De cadáveres, perras y comida | cuento | Edgar H. S. Rhosdel
De
cadáveres, perras y comida
Edgar H.
S. Rhosdel
El estado de Chihuahua es dueño de una historia real tan poco conocida que vale la pena contar y conocer. Por lo cual me vi sumergido en una exhaustiva investigación con la finalidad de recopilar los datos exactos que sucedieron y dieron origen a dicho relato. Hoy, que al fin reuní la información, he decidido compartirla aun siendo consciente de la irónica desgracia que existe al final, razón por la cual también aceptaré la incredulidad de las personas que pudieran sentirse ofendidas y desconcertadas.
La
historia, pues, que he de narrarles sucedió ya hace bastantes años, en uno de
los pueblos que se encuentra cerca de lo que hoy en día conocemos como la
ciudad de Meoqui. No es necesario mencionar el nombre exacto del lugar ya que
esta información ha sido la única que ha variado: algunos ancianos me
aseguraron que ocurrió en determinado sitio, mientras que otros cambiaron la
ubicación del relato. Por lo tanto, con el fin de no quitar meritos, o
humillar, a un pueblo y otorgárselos a otro, lo dejaremos así.
Cuenta la
leyenda que un hombre vivía en las afueras de este pueblo.

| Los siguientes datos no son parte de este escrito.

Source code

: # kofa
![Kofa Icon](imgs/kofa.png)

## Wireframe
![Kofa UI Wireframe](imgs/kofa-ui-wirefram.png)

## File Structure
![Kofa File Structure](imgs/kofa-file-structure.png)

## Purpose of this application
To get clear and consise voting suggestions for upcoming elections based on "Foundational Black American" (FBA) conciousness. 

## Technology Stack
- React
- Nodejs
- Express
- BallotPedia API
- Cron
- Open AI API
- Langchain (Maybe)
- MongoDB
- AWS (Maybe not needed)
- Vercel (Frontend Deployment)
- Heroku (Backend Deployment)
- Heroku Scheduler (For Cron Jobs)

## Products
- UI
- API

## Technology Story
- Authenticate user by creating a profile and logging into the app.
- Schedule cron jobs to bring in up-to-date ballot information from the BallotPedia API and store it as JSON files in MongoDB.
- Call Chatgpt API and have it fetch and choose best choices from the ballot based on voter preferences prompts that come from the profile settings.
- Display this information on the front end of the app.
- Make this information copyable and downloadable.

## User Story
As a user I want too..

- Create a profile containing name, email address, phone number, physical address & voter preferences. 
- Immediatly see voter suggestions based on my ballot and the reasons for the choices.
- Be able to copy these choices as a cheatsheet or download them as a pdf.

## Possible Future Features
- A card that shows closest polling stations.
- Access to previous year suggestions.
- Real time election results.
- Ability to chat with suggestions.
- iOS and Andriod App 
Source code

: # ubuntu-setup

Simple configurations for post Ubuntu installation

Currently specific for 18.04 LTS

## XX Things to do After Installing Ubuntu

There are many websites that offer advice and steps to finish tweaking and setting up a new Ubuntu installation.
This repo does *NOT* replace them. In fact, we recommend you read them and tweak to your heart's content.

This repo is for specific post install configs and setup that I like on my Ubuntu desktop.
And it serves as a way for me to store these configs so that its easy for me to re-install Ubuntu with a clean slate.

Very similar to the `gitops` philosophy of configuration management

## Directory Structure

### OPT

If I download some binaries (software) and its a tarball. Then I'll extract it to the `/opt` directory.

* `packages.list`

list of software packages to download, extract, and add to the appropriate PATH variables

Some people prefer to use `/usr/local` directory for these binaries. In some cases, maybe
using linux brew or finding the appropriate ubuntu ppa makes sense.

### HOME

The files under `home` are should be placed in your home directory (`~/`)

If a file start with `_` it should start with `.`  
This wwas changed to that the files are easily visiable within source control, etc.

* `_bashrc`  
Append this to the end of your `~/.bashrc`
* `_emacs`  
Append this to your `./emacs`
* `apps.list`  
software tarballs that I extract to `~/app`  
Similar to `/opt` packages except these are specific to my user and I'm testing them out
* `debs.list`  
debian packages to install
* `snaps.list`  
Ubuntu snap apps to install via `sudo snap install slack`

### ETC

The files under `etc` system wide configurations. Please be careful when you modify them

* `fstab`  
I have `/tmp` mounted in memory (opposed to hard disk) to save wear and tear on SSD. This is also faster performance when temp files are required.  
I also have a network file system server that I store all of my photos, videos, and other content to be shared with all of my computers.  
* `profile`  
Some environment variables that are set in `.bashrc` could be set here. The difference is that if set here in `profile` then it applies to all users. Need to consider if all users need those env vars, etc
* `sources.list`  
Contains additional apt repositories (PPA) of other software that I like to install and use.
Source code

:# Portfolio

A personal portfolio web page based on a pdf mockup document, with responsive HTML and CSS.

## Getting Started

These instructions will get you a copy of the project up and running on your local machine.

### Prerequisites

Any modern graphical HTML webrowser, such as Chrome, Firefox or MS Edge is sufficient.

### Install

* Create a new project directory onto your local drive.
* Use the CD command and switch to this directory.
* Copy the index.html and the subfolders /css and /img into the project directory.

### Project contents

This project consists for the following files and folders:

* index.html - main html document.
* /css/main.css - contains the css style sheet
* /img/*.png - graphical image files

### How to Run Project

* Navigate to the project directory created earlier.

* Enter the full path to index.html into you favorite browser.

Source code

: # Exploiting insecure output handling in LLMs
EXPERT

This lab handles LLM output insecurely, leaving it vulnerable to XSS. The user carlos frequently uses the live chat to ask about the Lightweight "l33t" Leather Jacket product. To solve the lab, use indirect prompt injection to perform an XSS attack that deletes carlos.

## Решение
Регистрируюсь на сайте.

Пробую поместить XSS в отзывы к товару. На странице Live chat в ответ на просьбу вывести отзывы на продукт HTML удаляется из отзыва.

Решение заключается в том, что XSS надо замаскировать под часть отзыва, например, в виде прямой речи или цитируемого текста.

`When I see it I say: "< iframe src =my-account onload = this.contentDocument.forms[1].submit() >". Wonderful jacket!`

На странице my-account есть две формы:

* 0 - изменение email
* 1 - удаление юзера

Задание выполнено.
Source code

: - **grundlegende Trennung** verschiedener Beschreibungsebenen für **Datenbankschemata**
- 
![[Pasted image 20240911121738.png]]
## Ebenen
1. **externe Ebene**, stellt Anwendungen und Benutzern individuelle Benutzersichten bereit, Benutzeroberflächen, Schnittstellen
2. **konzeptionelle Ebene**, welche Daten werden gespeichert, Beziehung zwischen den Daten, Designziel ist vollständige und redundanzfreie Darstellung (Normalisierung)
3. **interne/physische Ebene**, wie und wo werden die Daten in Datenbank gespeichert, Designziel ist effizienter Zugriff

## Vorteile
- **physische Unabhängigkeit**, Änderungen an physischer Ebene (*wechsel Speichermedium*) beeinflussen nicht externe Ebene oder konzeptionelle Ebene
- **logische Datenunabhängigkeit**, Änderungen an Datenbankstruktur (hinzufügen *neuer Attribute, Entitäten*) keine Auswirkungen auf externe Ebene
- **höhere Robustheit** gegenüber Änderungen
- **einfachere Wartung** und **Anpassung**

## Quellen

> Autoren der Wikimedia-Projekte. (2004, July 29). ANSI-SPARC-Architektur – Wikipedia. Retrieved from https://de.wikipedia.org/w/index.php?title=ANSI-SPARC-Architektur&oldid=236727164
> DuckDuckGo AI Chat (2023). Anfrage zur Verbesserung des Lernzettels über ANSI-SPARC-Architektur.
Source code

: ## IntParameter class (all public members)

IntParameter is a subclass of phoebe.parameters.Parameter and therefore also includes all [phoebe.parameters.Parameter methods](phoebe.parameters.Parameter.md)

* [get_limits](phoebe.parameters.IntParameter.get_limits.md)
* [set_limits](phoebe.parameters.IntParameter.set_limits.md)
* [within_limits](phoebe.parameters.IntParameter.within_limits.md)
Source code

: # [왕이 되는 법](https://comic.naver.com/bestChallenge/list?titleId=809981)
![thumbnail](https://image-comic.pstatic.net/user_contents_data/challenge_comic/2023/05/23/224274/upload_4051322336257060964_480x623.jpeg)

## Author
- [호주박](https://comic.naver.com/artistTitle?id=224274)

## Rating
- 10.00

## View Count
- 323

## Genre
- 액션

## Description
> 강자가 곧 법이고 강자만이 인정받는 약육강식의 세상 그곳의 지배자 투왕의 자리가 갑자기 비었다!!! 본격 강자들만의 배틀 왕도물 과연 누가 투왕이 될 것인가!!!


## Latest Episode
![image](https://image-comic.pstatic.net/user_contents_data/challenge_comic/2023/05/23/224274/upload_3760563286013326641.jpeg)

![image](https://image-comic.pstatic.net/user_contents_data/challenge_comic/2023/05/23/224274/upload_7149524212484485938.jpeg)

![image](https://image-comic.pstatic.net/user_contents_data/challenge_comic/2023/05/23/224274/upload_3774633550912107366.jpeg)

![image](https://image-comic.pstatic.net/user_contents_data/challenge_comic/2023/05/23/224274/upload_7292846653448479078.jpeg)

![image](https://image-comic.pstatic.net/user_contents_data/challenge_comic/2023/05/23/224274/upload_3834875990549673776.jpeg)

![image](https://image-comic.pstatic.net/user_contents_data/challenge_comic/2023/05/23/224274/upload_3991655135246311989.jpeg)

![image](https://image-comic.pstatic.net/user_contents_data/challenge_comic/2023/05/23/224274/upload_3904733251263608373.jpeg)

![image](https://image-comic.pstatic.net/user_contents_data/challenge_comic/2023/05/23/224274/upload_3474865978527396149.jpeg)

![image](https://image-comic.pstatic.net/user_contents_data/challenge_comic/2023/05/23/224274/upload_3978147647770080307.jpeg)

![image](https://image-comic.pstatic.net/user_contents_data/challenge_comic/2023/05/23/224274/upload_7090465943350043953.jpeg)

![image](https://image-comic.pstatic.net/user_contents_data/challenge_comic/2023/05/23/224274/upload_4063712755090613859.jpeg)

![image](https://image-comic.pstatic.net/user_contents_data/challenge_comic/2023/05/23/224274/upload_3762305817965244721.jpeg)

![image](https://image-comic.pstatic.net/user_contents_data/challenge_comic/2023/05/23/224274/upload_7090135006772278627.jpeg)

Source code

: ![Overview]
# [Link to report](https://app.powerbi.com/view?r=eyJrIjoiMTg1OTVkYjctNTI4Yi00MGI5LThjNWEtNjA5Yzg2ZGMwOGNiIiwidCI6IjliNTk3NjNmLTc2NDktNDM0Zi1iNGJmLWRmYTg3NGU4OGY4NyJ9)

Era un auténtico holgazán,
un viejo despreocupado, sucio y estúpido que rara vez dedicaba tiempo al
trabajo. No tenía hijos y mucho menos esposa, pues esto requería
responsabilidades, y las responsabilidades reclaman dinero.
Su nombre
era Francisco, y los habitantes del lugar le decían Pancho, sin embargo, la mayoría
de las personas se refería a él a sus espaldas como la garrapata, y bien
merecido se tenía este apodo, ya que era común verlo caminando por las calles
pidiendo dinero, comida o alcohol, y no necesariamente en este orden. Los
vecinos, además de soportar su desvergüenza, también debían tolerar la estela
de fetidez que dejaba a su paso en las angostas calles del lugar.
Un día,
cansado ya de su miseria, se devanó los sesos por encontrar una solución que cambiara
su vida de una vez por todas. Pensó y pensó, pero debido a que en exiguas ocasiones
se había servido de su cerebro, le fue imposible dar con una respuesta de inmediato.
De tal modo se desgranaron los días, y al exprimir de forma continua lo que sea
que tenía dentro de su cabeza, al fin logró encontrar su tan preciada solución.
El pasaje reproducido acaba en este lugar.